Despite promising preclinical data suggesting that selenium and vitamin E may reduce prostate cancer risk, a randomized trial started in 2001 with over 35,000 men now suggests otherwise.

Given the prevalence of people taking vitamin supplements, these findings have important public health implications.

The results of the Selenium and Vitamin E Cancer Prevention Trial (SELECT) reported in the October 12, 2011 issue of the Journal of the American Medical Association (JAMA) show that dietary supplementation with Vitamin E significantly increased the risk of prostate cancer in healthy men.

Over 35,000 men were randomized into 4 groups: selenium (200 mg/d from L-selenomethionine) with matching placebo, vitamin E (400IU/d of all rac-a-tocopherol acetate) with matching placebo, both agents, or placebo.  The study was stopped in September 2008 as a result of an interim analysis that showed lack of efficacy for risk reduction and futility analysis showed a lack of future benefit.

The data in 2008 with a median follow-up of 5.5 years suggested an increased risk of prostate cancer observed with vitamin E.  That finding has now reached statistical significance in the latest analysis of the trial data, 7 years after the last patient was randomized.

Participants were healthy men at average risk of prostate cancer. They were monitored every 6 months and recommended to undergo prostate-specific antigen (PSA) and digital rectal examination (DRE) based on the standard of care in their community.  The primary end point was prostate cancer incidence resulting from routine community care.

The updated results from the SELECT trial are published in JAMA by lead author Eric Klein from the Cleveland Clinic and colleagues.  The data shows that the incidence of prostate cancer was greater in all treatment groups compared to placebo, but statistically significant only in the vitamin E group alone (P=0.008, HR: 1.17; 99% CI, 1.004-1.36).

The authors note this data means:

 “The risk of prostate cancer at 7 years of median follow-up was increased by 17% in men randomized to supplementation with vitamin E alone, a difference that started to appear about 3 years after randomization.”

Why does Vitamin E supplementation cause this increased risk? The authors in their JAMA paper make no suggestion.

The data from this trial has important implications for all men who take multivitamin supplements.  The authors note that more than 50% of all individuals over 60 take a vitamin supplement and 23% of them take a 400 IU/d or greater dose of Vitamin E, a dose that now has been shown to increase the risk of prostate cancer.
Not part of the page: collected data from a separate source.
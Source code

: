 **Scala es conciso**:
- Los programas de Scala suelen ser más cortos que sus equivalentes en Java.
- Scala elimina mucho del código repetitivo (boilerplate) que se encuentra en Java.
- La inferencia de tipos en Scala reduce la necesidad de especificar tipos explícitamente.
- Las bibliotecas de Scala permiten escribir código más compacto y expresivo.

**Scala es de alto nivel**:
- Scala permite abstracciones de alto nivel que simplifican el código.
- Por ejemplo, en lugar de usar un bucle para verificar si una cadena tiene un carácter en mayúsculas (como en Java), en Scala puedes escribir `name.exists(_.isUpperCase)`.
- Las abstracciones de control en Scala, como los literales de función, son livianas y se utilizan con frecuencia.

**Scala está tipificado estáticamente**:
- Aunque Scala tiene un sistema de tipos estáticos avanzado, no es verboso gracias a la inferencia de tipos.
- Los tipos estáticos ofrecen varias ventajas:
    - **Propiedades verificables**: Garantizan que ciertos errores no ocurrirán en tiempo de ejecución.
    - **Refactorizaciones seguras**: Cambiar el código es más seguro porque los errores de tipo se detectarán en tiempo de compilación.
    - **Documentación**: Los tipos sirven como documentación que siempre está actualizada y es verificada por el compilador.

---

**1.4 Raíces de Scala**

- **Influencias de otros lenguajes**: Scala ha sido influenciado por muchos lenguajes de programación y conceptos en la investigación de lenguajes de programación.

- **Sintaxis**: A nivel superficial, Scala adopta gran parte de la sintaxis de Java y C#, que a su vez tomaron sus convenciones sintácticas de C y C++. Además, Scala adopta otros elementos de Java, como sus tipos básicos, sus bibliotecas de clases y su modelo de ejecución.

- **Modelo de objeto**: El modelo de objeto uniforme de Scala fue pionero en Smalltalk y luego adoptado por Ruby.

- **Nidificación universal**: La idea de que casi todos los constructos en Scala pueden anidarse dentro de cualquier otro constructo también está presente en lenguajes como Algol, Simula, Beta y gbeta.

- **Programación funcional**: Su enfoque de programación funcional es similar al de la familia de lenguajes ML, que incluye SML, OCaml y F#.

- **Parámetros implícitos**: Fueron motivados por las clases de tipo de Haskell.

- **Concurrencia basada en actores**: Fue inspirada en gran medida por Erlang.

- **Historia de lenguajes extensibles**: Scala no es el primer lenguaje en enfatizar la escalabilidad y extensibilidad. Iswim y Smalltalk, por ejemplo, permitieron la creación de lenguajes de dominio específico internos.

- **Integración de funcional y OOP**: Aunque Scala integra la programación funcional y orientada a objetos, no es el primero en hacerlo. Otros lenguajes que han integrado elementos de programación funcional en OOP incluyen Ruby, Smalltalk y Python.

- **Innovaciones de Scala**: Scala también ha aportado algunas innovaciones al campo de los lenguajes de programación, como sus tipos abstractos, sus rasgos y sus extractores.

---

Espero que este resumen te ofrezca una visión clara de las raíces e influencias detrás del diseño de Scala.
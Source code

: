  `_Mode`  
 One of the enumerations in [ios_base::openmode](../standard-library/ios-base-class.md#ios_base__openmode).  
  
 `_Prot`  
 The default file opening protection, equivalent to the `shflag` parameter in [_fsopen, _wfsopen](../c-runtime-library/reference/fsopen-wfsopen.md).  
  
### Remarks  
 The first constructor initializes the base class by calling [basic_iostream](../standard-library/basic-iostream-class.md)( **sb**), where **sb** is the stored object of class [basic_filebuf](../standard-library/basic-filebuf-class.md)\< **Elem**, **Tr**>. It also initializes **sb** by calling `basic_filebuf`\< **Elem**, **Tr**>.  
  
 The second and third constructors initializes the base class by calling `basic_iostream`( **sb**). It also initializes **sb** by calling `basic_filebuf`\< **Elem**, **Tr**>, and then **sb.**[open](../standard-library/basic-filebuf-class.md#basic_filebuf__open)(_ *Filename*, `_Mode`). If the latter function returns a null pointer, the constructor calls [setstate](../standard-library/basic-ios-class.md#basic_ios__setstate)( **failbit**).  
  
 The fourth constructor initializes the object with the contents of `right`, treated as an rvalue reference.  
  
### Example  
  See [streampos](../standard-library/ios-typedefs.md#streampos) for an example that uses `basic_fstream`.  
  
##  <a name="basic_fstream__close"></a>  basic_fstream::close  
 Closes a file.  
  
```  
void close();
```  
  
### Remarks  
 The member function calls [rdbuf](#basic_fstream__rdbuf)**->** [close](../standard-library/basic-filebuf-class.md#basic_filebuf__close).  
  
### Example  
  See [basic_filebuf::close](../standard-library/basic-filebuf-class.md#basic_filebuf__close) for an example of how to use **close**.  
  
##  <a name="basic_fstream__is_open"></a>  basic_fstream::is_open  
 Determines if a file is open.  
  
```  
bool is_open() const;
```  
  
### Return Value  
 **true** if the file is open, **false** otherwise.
All too often we associate taking vitamins as healthy living.  The conclusion of the authors is one that we should all take note of:

“The observed 17% increase in prostate cancer incidence demonstrates the potential for seemingly innocuous yet biologically active substances such as vitamins to cause harm.”

Only by doing clinical trials such as SELECT, can we assess the true harms and benefits of unregulated over-the-counter products such as vitamins.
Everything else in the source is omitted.